On one side, you could say that Tim Cook is spending more of his time on LBGTQ issues with various Governments and on civil rights issues with the Robert F. Kennedy Human Rights' Board and that they're distracting him from pounding the table for Apple's work on artificial intelligence. You could make that case but it really wouldn't stick.
On the other side, Apple still believes in secrecy instead of being bombastic about future plans and projects in the press. Yes, it's maddening like hell as a fan to see the other tech giants making their pitches loudly about their AI leadership while Apple stays silent.
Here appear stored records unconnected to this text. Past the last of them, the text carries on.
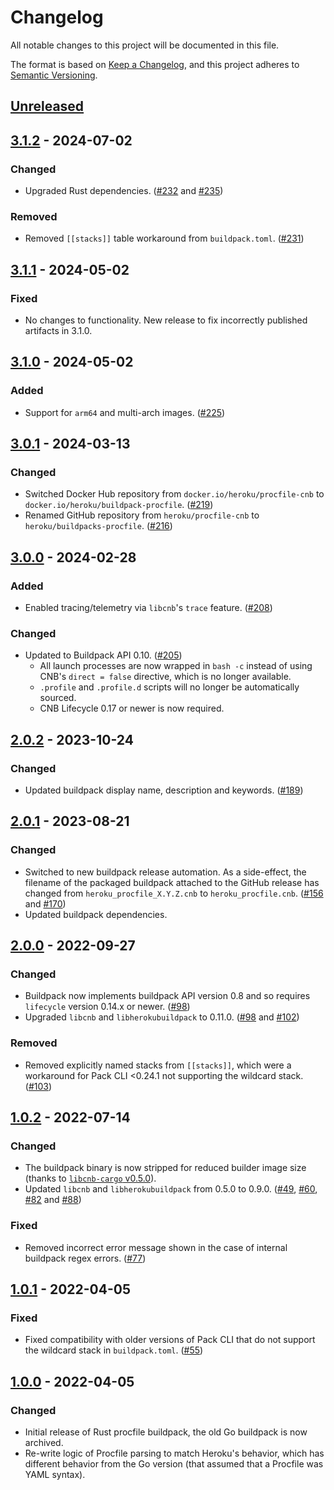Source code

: # Changelog

All notable changes to this project will be documented in this file.

The format is based on [Keep a Changelog](https://keepachangelog.com/en/1.1.0/),
and this project adheres to [Semantic Versioning](https://semver.org/spec/v2.0.0.html).

## [Unreleased]

## [3.1.2] - 2024-07-02

### Changed

- Upgraded Rust dependencies. ([#232](https://github.com/heroku/buildpacks-procfile/pull/232) and [#235](https://github.com/heroku/buildpacks-procfile/pull/235))

### Removed

- Removed `[[stacks]]` table workaround from `buildpack.toml`. ([#231](https://github.com/heroku/buildpacks-procfile/pull/231))

## [3.1.1] - 2024-05-02

### Fixed

- No changes to functionality. New release to fix incorrectly published artifacts in 3.1.0.

## [3.1.0] - 2024-05-02

### Added

- Support for `arm64` and multi-arch images. ([#225](https://github.com/heroku/buildpacks-procfile/pull/225))

## [3.0.1] - 2024-03-13

### Changed

- Switched Docker Hub repository from `docker.io/heroku/procfile-cnb` to `docker.io/heroku/buildpack-procfile`. ([#219](https://github.com/heroku/buildpacks-procfile/pull/219))
- Renamed GitHub repository from `heroku/procfile-cnb` to `heroku/buildpacks-procfile`. ([#216](https://github.com/heroku/buildpacks-procfile/pull/216))

## [3.0.0] - 2024-02-28

### Added

- Enabled tracing/telemetry via `libcnb`'s `trace` feature. ([#208](https://github.com/heroku/buildpacks-procfile/pull/208))

### Changed

- Updated to Buildpack API 0.10. ([#205](https://github.com/heroku/buildpacks-procfile/pull/205))
    - All launch processes are now wrapped in `bash -c` instead of using CNB's `direct = false` directive, which is no longer available.
    - `.profile` and `.profile.d` scripts will no longer be automatically sourced.
    - CNB Lifecycle 0.17 or newer is now required.

## [2.0.2] - 2023-10-24

### Changed

- Updated buildpack display name, description and keywords. ([#189](https://github.com/heroku/buildpacks-procfile/pull/189))

## [2.0.1] - 2023-08-21

### Changed

- Switched to new buildpack release automation. As a side-effect, the filename of the packaged buildpack attached to the GitHub release has changed from `heroku_procfile_X.Y.Z.cnb` to `heroku_procfile.cnb`. ([#156](https://github.com/heroku/buildpacks-procfile/pull/156) and [#170](https://github.com/heroku/buildpacks-procfile/pull/170))
- Updated buildpack dependencies.

## [2.0.0] - 2022-09-27

### Changed

- Buildpack now implements buildpack API version 0.8 and so requires `lifecycle` version 0.14.x or newer. ([#98](https://github.com/heroku/buildpacks-procfile/pull/98))
- Upgraded `libcnb` and `libherokubuildpack` to 0.11.0. ([#98](https://github.com/heroku/buildpacks-procfile/pull/98) and [#102](https://github.com/heroku/buildpacks-procfile/pull/102))

### Removed

- Removed explicitly named stacks from `[[stacks]]`, which were a workaround for Pack CLI <0.24.1 not supporting the wildcard stack. ([#103](https://github.com/heroku/buildpacks-procfile/pull/103))

## [1.0.2] - 2022-07-14

### Changed

- The buildpack binary is now stripped for reduced builder image size (thanks to [`libcnb-cargo` v0.5.0](https://github.com/heroku/libcnb.rs/releases/tag/libcnb-cargo%2Fv0.5.0)).
- Updated `libcnb` and `libherokubuildpack` from 0.5.0 to 0.9.0. ([#49](https://github.com/heroku/buildpacks-procfile/pull/49), [#60](https://github.com/heroku/buildpacks-procfile/pull/60), [#82](https://github.com/heroku/buildpacks-procfile/pull/82) and [#88](https://github.com/heroku/buildpacks-procfile/pull/88))

### Fixed

- Removed incorrect error message shown in the case of internal buildpack regex errors. ([#77](https://github.com/heroku/buildpacks-procfile/pull/77))

## [1.0.1] - 2022-04-05

### Fixed

- Fixed compatibility with older versions of Pack CLI that do not support the wildcard stack in `buildpack.toml`. ([#55](https://github.com/heroku/buildpacks-procfile/pull/55))

## [1.0.0] - 2022-04-05

### Changed

- Initial release of Rust procfile buildpack, the old Go buildpack is now archived.
- Re-write logic of Procfile parsing to match Heroku's behavior, which has different behavior from the Go version (that assumed that a Procfile was YAML syntax).

[unreleased]: https://github.com/heroku/buildpacks-procfile/compare/v3.1.2...HEAD
[3.1.2]: https://github.com/heroku/buildpacks-procfile/compare/v3.1.1...v3.1.2
[3.1.1]: https://github.com/heroku/buildpacks-procfile/compare/v3.1.0...v3.1.1
[3.1.0]: https://github.com/heroku/buildpacks-procfile/compare/v3.0.1...v3.1.0
[3.0.1]: https://github.com/heroku/buildpacks-procfile/compare/v3.0.0...v3.0.1
[3.0.0]: https://github.com/heroku/buildpacks-procfile/compare/v2.0.2...v3.0.0
[2.0.2]: https://github.com/heroku/buildpacks-procfile/compare/v2.0.1...v2.0.2
[2.0.1]: https://github.com/heroku/buildpacks-procfile/compare/v2.0.0...v2.0.1
[2.0.0]: https://github.com/heroku/buildpacks-procfile/compare/v1.0.2...v2.0.0
[1.0.2]: https://github.com/heroku/buildpacks-procfile/compare/v1.0.1...v1.0.2
[1.0.1]: https://github.com/heroku/buildpacks-procfile/compare/v1.0.0...v1.0.1
[1.0.0]: https://github.com/heroku/buildpacks-procfile/releases/tag/v1.0.0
Apple took their "secrecy philosophy" to new heights under Steve Jobs as "The little engine that could" story in the tech world. It made sense back then while their goal was to work in silence on their plan to kill Microsoft. But does that philosophy still matter now that they're at the top of their game? Shouldn't they use their influence to bury those trying to elbow their way to the top? For the time being, the answer is still no.
I made the point last week and I'll say it again. It was Apple who saw the potential of AI with Siri on devices before Google or Amazon ever did. So to assume AI is a Google led revolution is a little egotistical if not delusional. True, perhaps Apple had temporarily fallen asleep at the wheel and squandered their AI lead, but they've since acquired Vocal IQ who once called Siri a toy. Apple's next-gen AI technology will no doubt be able to go toe to toe with Google Amazon and others. Vocal IQ's technology is extensive by covering an auto-pilot driver assistance, home automation and wearables.
Apple is far from missing the post-mobile revolution which is still years away from being meaningful and making money. Apple is moving Siri further into Apple TV and will bringing it to the Mac this fall.
So in the big picture the so-called leaders in AI are still just big talkers. And specifically, Microsoft's CEO getting all excited about wearing his HoloLens and talking up its potential is cute in business and yet I can't see executives and general workers walking around the office with big gawky goggles on just so that they could see invisible calendars on the wall.
In the end, it'll be about delivering AI in real products with real solutions that a company can build a business around. Otherwise it's just another Google Moon Shot concept that's dreamy but useless. And in the end, Apple will be one of the leaders in this race even if the little cabal are trying everything they can to elbow Apple out of the future. It's just not going to happen.